A school of only 315 students from Pre-K through 12th grade, many of the students who attend Lyle were open enrolled. Parents who desired smaller classroom sizes (Lyle averages 20 to 21 students per class) and hands-on learning experiences, often send their children to Lyle from other surrounding communities.
From a community standpoint, much of the building’s usage also contributes to the town as a whole as its largest employer. It also serves surrounding towns as a safe shelter during inclement weather and other emergencies. The library serves individuals, and allows guests to check-out books. If there wasn’t a book on the shelves, then the library could contact SELCO and find the literature through its network of libraries in the region.
If someone wanted to rent out the gymnasium or multi-purpose room for anniversaries, birthday parties and other types of celebrations, then Lyle school is there for them to use. If the weather got too cold, and there were people who insisted on continuing their fitness routine by walking, then the school opens its doors so that walks could take place up and down the hallways that were adorned with school memorabilia.
This place was more than just a school, it was the heartbeat of the community, and many here are tight-knit.
“We are a beacon for this community,” Boysen said. “Without the school, what will happen to the community?”
What led Lyle here, what’s at stake?
That’s the daunting question that the school and community needs to think about as Nov. 5 draws closer. Soon, voters will be asked a question on the ballot box that would increase funding for Lyle in order to sustain its programming should it pass.
Lyle is asking voters to say “yes” to increasing its operating referendum authority to $850 per student, which expires after 10 years and is subjected to annual inflationary adjustments determined by the state. The last time the school district asked for an increase was in the late 90s and was set at $840.01 per student. Voters approved to renew that same amount in 2011.
The operating referendum allows districts to generate additional general education revenue, which has not kept up with the pace of inflation since 2002-03. Revenue is generated through a combination of state aid and local property tax levies, and can be used for any operating or capital expenses such as staff salaries and benefits, utilities, supplies and technology. This is not to be confused with a bond referendum, which goes toward building projects.
With the funding not keeping pace, many districts are left filling their financial needs through budget cuts or increasing referendum revenue; and most have done both. For rural schools especially, obtaining additional funds have become a desperate situation.
“What we’re seeing is that more districts operate on a voter-approved levy,” Boysen said. “Actually, 100 percent of districts around Minnesota are running on some sort of levy to meet their funding needs.”
If the Nov. 5 operating referendum fails to be approved by taxpayers, then Boysen has no choice but to visit the Lyle School Board and prioritize what can be spared and what needs to go. That could be from anything from staffing to eliminating programs.
On an extreme level, if Lyle lost more funding and had to close, then the community would see decreased property values and families would need to spend more money sending their children to other school districts to receive their education.
“This is not a situation we want to be in,” he said. “There’s a lot at stake.”

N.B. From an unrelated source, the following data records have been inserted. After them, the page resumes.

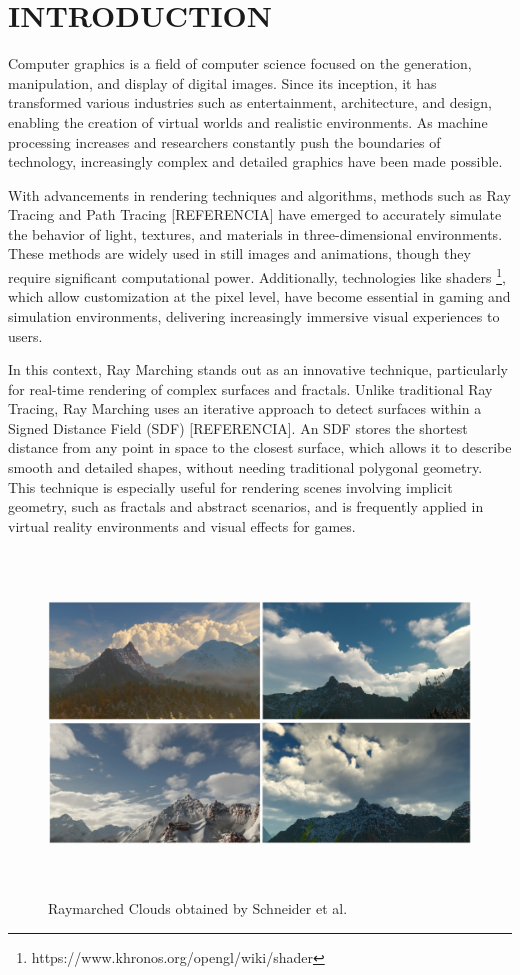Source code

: \chapter{INTRODUCTION}\label{chp:LABEL_CHP_1}


Computer graphics is a field of computer science focused on the generation, manipulation, and display of digital images. Since its inception, it has transformed various industries such as entertainment, architecture, and design, enabling the creation of virtual worlds and realistic environments. As machine processing increases and researchers constantly push the boundaries of technology, increasingly complex and detailed graphics have been made possible.


With advancements in rendering techniques and algorithms, methods such as Ray Tracing and Path Tracing [REFERENCIA] have emerged to accurately simulate the behavior of light, textures, and materials in three-dimensional environments. These methods are widely used in still images and animations, though they require significant computational power. Additionally, technologies like shaders \footnote{https://www.khronos.org/opengl/wiki/shader}, which allow customization at the pixel level, have become essential in gaming and simulation environments, delivering increasingly immersive visual experiences to users.


In this context, Ray Marching stands out as an innovative technique, particularly for real-time rendering of complex surfaces and fractals. Unlike traditional Ray Tracing, Ray Marching uses an iterative approach to detect surfaces within a Signed Distance Field (SDF) [REFERENCIA]. An SDF stores the shortest distance from any point in space to the closest surface, which allows it to describe smooth and detailed shapes, without needing traditional polygonal geometry. This technique is especially useful for rendering scenes involving implicit geometry, such as fractals and abstract scenarios, and is frequently applied in virtual reality environments and visual effects for games.


\begin{figure}[ht]
    \centering
    \includegraphics[width=13.83cm,height=9.1cm]{imagens/raymarched-clouds-schneider.png} 
    \caption{Raymarched Clouds obtained by Schneider et al.\protect\footnotemark}
    \label{fig:internet}
\end{figure}

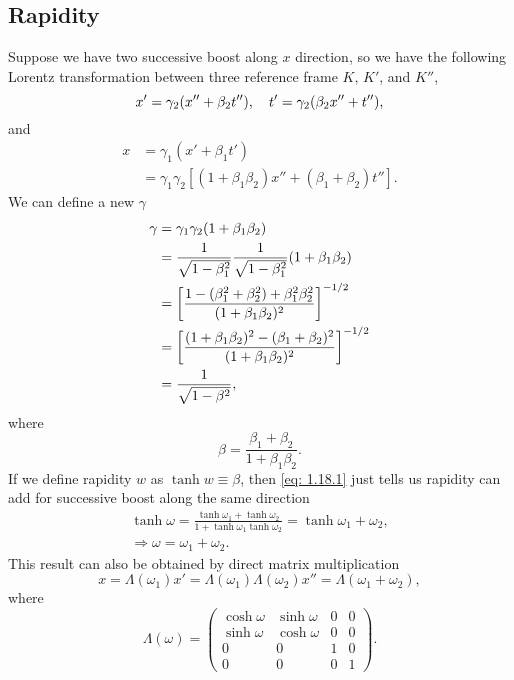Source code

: \documentclass[10pt]{article}
\begin{document}
\subsection{Rapidity}
Suppose we have two successive boost along $x$ direction, so we have the following Lorentz transformation between three reference frame $K$, $K'$, and $K''$,
\begin{equation}
	x' = \gamma_2(x'' + \beta_2 t'')\qc t' = \gamma_2(\beta_2 x'' + t''),
\end{equation}
and
\begin{align*}
	x &= \gamma_1 (x' + \beta_1 t') \\
	&= \gamma_1 \gamma_2 [(1+\beta_1\beta_2) x'' + (\beta_1 + \beta_2)t''].
\end{align*}
We can define a new $\gamma$
\begin{align*}
	\gamma &= \gamma_1 \gamma_2 (1+ \beta_1\beta_2) \\
	&= \frac{1}{\sqrt{1-\beta_1^2}} \frac{1}{\sqrt{1-\beta_1^2}} (1+ \beta_1\beta_2) \\
	&= \qty[\frac{1-(\beta_1^2+\beta_2^2) + \beta_1^2\beta_2^2}{(1+ \beta_1\beta_2)^2}]^{-1/2} \\
	&= \qty[\frac{(1+ \beta_1\beta_2)^2 - (\beta_1 + \beta_2)^2}{(1+ \beta_1\beta_2)^2}]^{-1/2} \\
	&= \frac{1}{\sqrt{1-\beta^2}},
\end{align*}
where
\begin{equation}
	\beta = \frac{\beta_1 + \beta_2}{1+ \beta_1\beta_2}. \label{eq: 1.18.1}
\end{equation}
If we define rapidity $w$ as $\tanh{w} \equiv \beta$, then \eqref{eq: 1.18.1} just tells us rapidity can add for successive boost along the same direction
\begin{gather}
	\tanh{\omega} = \frac{\tanh{\omega_1} + \tanh{\omega_2}}{1+ \tanh{\omega_1}\tanh{\omega_2}} = \tanh{\omega_1 + \omega_2}, \\
	\Longrightarrow \omega = \omega_1 + \omega_2.
\end{gather}
This result can also be obtained by direct matrix multiplication
\begin{equation}
	x = \Lambda(\omega_1) x' = \Lambda(\omega_1) \Lambda(\omega_2) x'' = \Lambda(\omega_1 + \omega_2),
\end{equation}
where
\begin{equation}
	\Lambda(\omega) =
	\begin{pmatrix}
		\cosh{\omega} & \sinh{\omega} &0 &0 \\
		\sinh{\omega} & \cosh{\omega} &0 &0 \\
		0 &0 &1 &0 \\
		0 &0 &0 &1
	\end{pmatrix}.
\end{equation}
\end{document}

During the last few months, Boysen has been hosting conversations with various community members who were uncertain about their stance on the referendum. Some were skeptical about approving the referendum when they had no children attending school, and questioned the relevance of them voting “yes.”
To the superintendent, there was no doubt on why the community needed to come together and support their school.
“When they ask ‘Mr. Boysen, why should I vote yes?’ I tell them this,” he recalled. “It’s an investment in our children … this community is very special. Everybody chips in to help out. This is a great place, and this is about sustaining what we have. This school is our future.”